Problem to solve: Check every line of the entries below for the word "Listas", and copy the ones that have it.

Listed records:
::::::::::

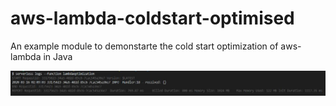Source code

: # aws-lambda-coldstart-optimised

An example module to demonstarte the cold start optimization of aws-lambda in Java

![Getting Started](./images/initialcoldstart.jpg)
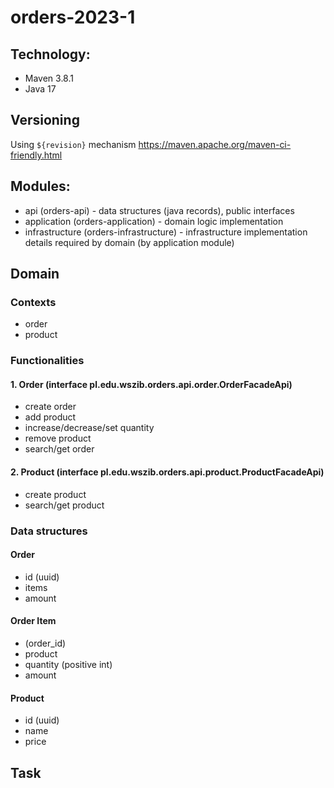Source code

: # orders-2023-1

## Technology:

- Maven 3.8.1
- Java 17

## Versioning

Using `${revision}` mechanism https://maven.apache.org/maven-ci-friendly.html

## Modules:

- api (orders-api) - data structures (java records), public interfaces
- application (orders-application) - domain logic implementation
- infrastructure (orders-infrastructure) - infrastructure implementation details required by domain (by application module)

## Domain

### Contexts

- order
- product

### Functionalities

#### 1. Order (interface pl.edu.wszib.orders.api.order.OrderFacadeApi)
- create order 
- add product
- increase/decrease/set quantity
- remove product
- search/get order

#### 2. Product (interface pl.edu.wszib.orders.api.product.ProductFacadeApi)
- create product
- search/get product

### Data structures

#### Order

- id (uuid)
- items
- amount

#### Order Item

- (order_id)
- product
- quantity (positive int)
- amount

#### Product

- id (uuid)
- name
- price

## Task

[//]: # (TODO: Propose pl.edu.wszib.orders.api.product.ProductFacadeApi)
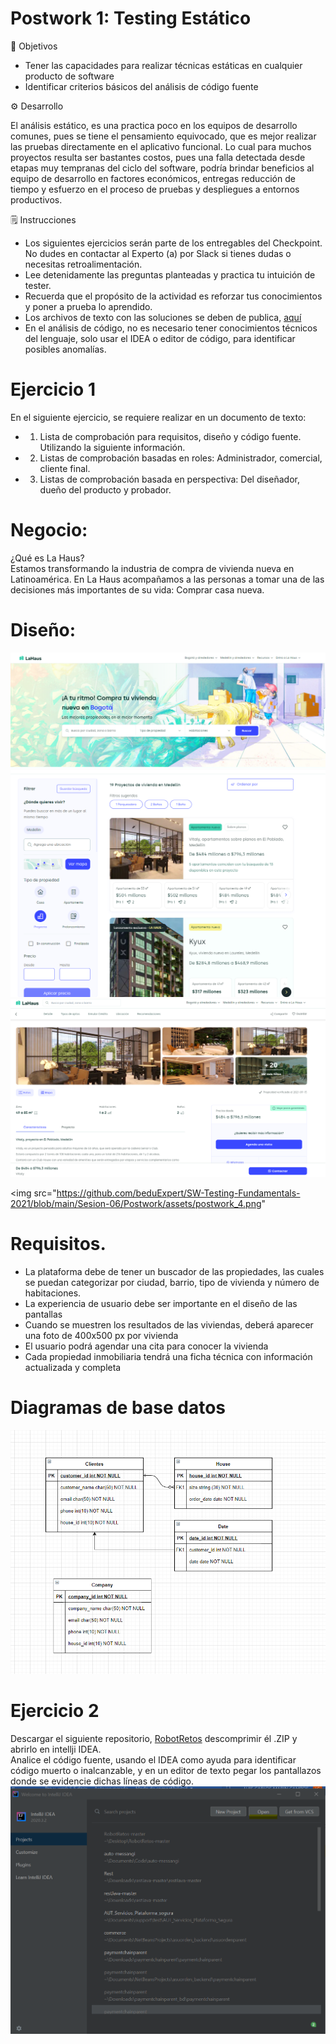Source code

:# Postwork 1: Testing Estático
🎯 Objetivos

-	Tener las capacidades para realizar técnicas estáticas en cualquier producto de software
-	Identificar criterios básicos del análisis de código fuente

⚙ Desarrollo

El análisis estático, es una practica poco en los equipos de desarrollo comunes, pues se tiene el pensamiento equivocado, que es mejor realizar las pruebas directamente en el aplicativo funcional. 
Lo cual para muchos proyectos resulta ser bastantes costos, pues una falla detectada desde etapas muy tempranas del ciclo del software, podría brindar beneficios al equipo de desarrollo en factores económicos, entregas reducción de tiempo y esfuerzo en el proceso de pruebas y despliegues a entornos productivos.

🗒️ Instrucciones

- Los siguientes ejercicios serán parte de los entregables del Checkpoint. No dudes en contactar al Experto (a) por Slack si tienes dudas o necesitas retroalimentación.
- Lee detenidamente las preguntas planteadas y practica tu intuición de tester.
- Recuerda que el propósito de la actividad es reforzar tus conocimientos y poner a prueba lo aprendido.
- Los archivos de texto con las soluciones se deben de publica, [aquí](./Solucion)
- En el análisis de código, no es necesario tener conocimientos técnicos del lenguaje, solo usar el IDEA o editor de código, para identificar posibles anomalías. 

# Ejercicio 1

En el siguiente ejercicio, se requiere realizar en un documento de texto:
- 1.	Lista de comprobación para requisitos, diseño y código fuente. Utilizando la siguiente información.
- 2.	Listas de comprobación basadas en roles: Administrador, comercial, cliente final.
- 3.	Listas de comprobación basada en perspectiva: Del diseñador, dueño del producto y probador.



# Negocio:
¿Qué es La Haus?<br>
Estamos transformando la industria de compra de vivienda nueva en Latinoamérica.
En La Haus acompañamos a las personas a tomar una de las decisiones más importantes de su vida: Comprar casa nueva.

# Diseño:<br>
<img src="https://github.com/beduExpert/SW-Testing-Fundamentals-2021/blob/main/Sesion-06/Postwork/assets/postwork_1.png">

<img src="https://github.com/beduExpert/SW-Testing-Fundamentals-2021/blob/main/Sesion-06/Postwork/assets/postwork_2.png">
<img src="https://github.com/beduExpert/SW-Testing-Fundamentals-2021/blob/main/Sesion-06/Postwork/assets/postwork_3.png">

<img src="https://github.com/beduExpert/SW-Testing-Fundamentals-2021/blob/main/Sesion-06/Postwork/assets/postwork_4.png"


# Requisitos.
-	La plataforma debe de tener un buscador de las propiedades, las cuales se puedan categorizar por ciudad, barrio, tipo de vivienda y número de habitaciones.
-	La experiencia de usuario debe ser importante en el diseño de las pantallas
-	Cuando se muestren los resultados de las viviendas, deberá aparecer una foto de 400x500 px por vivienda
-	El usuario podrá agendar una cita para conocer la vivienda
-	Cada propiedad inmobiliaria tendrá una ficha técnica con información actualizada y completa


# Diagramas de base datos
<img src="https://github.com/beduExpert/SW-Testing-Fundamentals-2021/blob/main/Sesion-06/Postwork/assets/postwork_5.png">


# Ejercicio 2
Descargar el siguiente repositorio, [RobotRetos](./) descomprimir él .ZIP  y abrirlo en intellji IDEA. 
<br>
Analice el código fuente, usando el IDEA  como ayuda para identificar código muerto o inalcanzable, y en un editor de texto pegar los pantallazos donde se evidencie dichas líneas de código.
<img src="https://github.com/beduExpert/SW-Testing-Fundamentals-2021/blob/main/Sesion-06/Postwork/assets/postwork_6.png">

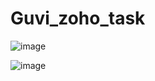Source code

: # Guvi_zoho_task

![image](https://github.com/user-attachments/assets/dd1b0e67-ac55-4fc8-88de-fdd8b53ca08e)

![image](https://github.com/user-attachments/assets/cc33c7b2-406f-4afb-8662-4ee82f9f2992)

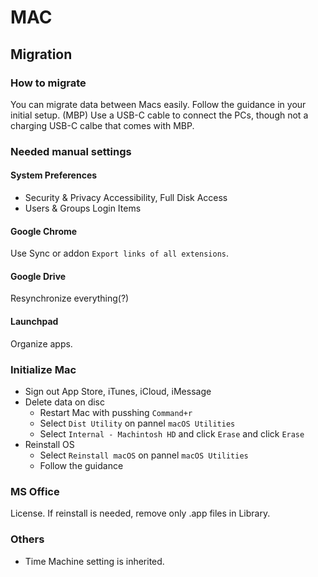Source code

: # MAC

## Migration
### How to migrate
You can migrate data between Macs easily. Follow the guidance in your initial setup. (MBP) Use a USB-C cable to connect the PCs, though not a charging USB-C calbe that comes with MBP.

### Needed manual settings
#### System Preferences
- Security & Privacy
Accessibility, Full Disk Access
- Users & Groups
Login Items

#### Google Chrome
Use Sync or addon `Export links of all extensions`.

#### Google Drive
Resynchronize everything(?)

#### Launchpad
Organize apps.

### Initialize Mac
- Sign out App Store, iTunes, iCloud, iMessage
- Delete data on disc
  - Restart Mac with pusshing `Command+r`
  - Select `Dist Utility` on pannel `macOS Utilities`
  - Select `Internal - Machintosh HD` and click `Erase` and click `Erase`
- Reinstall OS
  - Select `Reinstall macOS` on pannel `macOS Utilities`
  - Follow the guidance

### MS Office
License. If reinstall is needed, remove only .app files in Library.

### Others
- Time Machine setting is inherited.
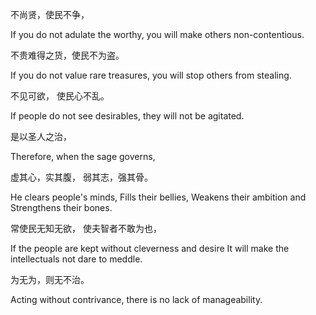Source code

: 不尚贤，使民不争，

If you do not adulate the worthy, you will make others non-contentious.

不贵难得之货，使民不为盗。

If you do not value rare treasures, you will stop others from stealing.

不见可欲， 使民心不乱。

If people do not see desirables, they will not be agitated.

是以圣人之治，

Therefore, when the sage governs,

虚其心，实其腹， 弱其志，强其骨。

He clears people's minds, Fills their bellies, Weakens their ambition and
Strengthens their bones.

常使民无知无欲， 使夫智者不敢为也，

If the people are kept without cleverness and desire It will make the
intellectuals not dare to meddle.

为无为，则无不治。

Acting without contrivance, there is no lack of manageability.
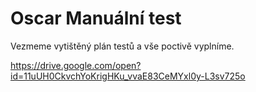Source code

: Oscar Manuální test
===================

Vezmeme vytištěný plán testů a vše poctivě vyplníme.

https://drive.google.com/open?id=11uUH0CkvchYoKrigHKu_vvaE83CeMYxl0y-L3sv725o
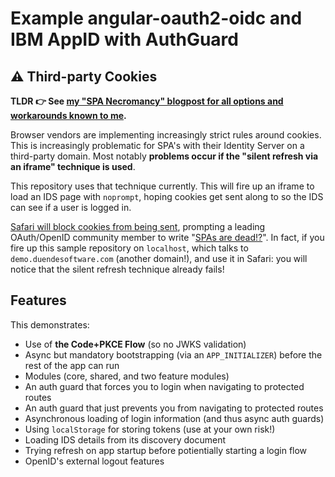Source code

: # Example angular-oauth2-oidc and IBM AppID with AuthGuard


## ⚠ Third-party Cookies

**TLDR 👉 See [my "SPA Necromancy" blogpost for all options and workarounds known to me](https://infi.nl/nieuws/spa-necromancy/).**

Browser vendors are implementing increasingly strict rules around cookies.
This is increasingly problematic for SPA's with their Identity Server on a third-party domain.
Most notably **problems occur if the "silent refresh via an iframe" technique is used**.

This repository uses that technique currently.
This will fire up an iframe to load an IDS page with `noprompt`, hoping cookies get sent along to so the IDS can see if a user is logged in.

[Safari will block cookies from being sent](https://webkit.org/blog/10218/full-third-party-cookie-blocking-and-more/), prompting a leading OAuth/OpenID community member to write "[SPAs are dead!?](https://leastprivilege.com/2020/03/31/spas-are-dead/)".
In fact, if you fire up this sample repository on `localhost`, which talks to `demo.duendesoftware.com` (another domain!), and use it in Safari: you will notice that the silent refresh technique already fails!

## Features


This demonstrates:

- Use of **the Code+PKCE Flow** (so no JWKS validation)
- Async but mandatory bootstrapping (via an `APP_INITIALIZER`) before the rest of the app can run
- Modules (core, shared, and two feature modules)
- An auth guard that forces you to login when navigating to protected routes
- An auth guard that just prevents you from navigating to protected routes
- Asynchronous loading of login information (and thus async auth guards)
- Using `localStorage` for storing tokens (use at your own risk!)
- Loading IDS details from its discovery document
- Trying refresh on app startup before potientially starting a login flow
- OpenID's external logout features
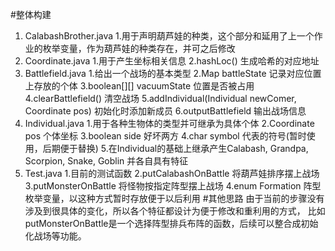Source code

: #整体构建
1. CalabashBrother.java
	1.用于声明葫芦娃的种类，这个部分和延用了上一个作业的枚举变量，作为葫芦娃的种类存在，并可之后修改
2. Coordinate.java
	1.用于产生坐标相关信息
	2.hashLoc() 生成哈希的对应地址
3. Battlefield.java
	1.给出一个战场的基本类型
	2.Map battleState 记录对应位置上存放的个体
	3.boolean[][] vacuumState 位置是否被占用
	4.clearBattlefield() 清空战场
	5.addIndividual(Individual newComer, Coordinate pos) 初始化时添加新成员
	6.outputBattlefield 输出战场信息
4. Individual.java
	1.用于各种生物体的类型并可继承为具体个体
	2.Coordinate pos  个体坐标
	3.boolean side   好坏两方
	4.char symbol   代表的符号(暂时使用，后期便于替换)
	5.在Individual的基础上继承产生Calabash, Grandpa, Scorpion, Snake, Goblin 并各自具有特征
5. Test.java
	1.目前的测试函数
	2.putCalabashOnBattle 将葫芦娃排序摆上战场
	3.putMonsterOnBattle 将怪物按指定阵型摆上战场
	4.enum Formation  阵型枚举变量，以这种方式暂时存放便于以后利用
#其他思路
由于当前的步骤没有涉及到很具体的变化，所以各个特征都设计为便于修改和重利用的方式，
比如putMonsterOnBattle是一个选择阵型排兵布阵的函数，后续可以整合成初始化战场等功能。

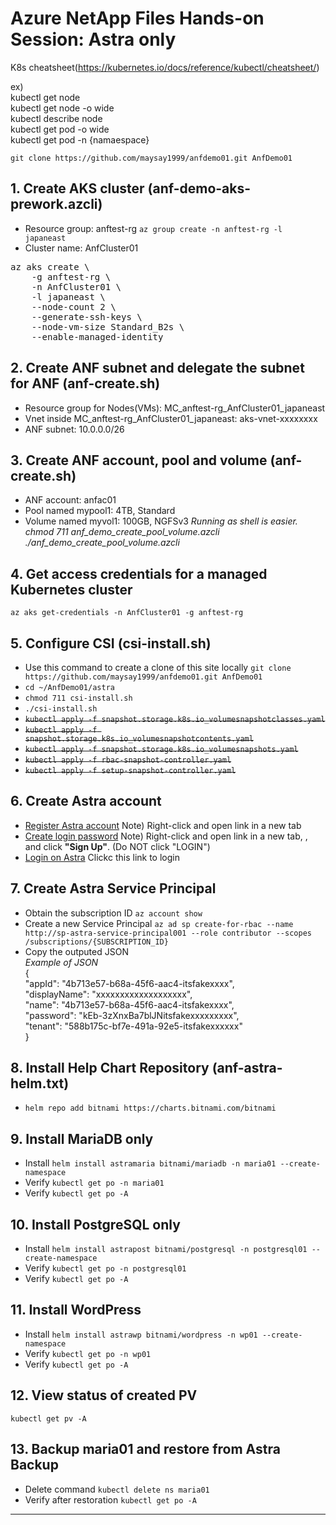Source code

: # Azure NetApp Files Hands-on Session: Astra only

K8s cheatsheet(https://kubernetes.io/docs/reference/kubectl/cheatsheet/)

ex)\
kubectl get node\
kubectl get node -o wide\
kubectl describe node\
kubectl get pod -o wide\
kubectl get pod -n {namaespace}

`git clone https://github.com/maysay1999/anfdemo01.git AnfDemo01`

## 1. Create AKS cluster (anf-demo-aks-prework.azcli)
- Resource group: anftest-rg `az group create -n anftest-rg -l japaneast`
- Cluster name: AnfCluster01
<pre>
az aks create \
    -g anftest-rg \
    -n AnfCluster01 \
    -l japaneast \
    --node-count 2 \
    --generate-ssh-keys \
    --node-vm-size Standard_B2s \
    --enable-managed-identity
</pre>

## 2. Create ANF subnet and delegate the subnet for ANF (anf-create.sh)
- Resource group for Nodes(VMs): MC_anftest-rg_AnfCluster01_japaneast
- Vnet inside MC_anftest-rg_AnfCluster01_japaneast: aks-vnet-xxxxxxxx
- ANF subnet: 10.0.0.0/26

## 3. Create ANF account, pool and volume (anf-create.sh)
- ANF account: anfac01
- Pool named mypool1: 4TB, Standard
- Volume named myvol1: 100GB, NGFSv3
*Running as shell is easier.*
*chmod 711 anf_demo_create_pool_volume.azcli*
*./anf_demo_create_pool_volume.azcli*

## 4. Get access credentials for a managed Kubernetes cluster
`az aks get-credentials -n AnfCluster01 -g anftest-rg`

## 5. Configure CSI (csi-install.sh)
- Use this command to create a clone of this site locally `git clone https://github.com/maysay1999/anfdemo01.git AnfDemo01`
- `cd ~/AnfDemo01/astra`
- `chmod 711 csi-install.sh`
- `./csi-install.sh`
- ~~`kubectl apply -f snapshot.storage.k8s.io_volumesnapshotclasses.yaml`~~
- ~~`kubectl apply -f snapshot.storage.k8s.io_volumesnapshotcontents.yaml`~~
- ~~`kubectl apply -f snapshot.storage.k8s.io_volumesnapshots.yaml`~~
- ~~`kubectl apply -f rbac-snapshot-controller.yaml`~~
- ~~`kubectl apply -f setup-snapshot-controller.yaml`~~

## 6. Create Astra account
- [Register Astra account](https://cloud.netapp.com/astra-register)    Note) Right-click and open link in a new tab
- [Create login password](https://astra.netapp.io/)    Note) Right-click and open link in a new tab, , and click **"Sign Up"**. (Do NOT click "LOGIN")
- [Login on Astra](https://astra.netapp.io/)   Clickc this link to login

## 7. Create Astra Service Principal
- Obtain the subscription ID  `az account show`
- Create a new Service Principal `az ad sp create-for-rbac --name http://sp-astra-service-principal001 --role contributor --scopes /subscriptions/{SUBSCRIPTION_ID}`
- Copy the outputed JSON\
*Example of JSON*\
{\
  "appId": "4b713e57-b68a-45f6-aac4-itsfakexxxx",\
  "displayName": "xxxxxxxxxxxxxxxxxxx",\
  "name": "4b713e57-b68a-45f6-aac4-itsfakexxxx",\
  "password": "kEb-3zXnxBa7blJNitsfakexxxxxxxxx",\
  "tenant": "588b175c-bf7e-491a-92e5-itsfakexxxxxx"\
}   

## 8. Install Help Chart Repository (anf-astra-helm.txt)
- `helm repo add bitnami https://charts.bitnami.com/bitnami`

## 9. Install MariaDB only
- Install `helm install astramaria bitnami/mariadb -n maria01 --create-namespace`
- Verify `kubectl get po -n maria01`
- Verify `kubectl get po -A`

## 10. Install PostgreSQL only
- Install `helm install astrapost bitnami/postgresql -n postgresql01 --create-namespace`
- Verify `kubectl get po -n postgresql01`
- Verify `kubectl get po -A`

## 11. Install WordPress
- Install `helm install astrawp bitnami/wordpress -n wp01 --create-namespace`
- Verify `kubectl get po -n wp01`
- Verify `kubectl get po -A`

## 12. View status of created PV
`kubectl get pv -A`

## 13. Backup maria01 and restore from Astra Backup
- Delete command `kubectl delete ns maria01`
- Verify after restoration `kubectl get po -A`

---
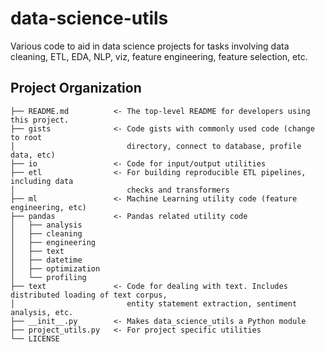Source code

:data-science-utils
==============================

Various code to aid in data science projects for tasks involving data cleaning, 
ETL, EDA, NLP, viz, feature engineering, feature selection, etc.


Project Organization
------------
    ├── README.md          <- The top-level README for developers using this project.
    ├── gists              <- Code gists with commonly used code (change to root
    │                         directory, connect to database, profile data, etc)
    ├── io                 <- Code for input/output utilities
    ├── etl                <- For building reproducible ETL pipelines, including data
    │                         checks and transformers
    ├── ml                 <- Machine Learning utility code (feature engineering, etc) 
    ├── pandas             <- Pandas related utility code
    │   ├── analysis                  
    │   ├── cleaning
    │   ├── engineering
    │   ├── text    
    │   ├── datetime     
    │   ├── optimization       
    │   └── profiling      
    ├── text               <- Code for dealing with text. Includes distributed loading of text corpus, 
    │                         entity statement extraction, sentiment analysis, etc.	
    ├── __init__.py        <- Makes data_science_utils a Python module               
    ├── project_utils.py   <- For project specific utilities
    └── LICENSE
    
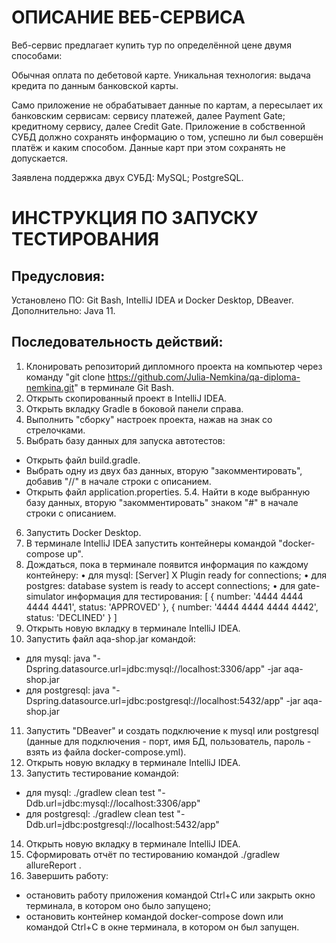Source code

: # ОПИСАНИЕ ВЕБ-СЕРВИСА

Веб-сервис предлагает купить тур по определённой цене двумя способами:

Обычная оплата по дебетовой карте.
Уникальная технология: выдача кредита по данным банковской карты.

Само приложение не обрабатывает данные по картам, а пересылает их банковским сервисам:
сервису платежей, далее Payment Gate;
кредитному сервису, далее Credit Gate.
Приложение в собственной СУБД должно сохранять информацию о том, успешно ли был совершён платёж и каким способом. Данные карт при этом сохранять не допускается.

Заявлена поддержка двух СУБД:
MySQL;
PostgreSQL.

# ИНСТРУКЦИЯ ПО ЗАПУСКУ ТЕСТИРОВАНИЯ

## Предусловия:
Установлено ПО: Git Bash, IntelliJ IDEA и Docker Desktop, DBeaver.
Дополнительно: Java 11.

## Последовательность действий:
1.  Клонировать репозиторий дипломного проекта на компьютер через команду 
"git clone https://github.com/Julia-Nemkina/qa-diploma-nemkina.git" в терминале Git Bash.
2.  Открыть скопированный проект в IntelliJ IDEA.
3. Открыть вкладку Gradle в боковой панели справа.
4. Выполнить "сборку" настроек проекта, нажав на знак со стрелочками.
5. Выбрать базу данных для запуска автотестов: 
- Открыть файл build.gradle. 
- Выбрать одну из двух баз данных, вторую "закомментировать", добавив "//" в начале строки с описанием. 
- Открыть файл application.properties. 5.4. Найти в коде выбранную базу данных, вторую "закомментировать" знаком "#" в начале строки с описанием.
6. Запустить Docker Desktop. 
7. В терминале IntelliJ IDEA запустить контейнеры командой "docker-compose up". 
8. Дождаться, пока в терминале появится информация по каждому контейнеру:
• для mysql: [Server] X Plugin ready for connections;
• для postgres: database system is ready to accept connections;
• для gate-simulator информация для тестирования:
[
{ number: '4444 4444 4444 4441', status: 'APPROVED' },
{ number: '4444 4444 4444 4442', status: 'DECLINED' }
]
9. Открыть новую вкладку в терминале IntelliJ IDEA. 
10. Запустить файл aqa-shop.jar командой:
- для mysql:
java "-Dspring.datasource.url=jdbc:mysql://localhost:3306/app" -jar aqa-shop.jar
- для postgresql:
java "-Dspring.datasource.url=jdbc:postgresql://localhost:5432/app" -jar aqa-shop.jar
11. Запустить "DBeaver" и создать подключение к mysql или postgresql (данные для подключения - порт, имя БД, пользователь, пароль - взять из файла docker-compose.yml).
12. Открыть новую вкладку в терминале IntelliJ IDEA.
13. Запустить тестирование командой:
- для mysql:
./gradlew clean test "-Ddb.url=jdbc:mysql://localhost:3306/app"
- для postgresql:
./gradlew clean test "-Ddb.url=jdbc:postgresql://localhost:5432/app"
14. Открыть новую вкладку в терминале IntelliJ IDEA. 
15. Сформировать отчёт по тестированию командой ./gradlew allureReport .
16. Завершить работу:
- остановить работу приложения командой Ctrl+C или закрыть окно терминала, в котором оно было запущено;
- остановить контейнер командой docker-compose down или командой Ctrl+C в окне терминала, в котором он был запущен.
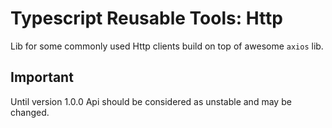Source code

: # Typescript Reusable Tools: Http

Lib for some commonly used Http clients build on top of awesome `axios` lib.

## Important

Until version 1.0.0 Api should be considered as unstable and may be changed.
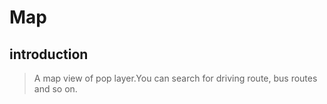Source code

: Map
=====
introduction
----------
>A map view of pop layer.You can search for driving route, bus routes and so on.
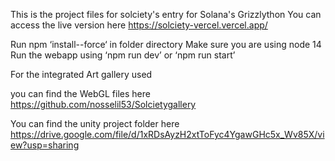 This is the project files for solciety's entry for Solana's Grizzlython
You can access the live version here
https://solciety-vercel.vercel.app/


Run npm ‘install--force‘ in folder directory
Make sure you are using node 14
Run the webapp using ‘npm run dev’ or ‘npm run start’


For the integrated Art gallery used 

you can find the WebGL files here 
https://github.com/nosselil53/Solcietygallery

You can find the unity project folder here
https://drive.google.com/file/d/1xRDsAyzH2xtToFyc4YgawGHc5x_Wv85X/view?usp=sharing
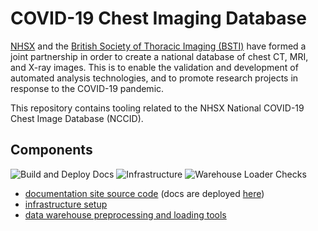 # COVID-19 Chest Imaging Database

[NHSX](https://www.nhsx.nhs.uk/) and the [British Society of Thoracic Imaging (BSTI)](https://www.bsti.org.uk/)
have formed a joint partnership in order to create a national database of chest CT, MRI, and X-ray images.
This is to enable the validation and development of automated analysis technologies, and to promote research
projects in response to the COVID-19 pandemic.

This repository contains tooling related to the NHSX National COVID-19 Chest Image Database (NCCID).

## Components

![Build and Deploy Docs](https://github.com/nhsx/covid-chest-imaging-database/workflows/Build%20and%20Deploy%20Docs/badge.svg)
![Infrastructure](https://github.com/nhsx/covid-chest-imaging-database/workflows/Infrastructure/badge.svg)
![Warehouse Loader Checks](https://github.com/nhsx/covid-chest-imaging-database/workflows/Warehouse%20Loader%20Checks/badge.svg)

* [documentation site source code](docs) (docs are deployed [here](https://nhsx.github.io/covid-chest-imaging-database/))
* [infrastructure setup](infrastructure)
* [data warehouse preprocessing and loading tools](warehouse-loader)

::::::::::

Task output:
- 2.	Listas de comprobación basadas en roles: Administrador, comercial, cliente final.
- 3.	Listas de comprobación basada en perspectiva: Del diseñador, dueño del producto y probador.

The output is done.